SEBI doubles limit for retail investors to Rs.2 lakh
By IANSMonday, October 25, 2010
MUMBAI - India’s capital markets regulator Monday doubled the investment limit for individual investors in initial public offerings (IPOs) to Rs.200,000 to attract more retail participants into such primary issues of companies.
The Securities and Exchange Board of India (SEBI) hiked the limit to ensure adequate retail participation as it opined that in large-sized public issues, the current limit of Rs.100,000 on the individual investor would mean the offer would need to attract a lot many entries to fill the allocation for the segment.
The last revision was done five years back to Rs.100,000 from the earlier Rs.50,000.
During the period, inflation had risen from about 4 percent in 2005 to about 12 percent currently.
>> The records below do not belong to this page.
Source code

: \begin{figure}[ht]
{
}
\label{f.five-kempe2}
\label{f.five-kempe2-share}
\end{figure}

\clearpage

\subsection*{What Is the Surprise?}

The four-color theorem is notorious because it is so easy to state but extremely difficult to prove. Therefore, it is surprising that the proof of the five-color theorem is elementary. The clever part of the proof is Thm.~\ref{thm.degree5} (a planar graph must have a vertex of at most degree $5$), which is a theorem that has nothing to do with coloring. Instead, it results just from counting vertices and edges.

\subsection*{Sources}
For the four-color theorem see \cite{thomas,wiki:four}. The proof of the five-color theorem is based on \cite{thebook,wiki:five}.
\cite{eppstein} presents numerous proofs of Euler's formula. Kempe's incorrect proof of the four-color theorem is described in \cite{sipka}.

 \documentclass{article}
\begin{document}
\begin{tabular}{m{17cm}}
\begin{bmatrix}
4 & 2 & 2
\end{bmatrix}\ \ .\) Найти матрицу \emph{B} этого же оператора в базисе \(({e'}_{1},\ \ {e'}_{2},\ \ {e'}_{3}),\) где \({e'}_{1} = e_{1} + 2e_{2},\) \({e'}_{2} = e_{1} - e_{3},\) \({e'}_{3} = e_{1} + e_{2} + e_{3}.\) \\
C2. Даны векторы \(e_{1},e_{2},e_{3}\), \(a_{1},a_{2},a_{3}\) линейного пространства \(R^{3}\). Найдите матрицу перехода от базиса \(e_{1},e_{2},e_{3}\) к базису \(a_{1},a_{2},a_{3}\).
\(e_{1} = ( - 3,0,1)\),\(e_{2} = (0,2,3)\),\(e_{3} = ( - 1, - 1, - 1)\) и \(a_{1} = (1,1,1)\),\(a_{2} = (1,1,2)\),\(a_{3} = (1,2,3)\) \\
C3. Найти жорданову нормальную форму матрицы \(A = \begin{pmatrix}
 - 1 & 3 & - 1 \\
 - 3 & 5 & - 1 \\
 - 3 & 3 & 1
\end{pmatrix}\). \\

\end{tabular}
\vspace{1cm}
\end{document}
In the same period, the BSE Sensex has risen from about 8,000 points to about 18,000 points.
For an issue size of Rs.4,000 crore to Rs.6,000 crore, the limit of Rs.100,000 would mean that the issue has to receive a minimum of 150,000 to 200,000 applications from retail individual investors to fill the 35 percent allocation.
“This could be a daunting task considering that in case of well oversubscribed issues, the number of applications received from retail individual investors was in the range of Rs.35,000 to Rs.70,000,” SEBI opined in a discussion paper earlier.
Nearly 75 percent of the retail applications in recent public offerings were for value between Rs.80,000-Rs.100,000, said a SEBI study. In the non-institutional category, the number of applications below Rs.500,000 was negligible.
The regulator allows price discount for retail investors participating in initial public offers and follow-on offers. This discount is offered to attract retail investors into the market.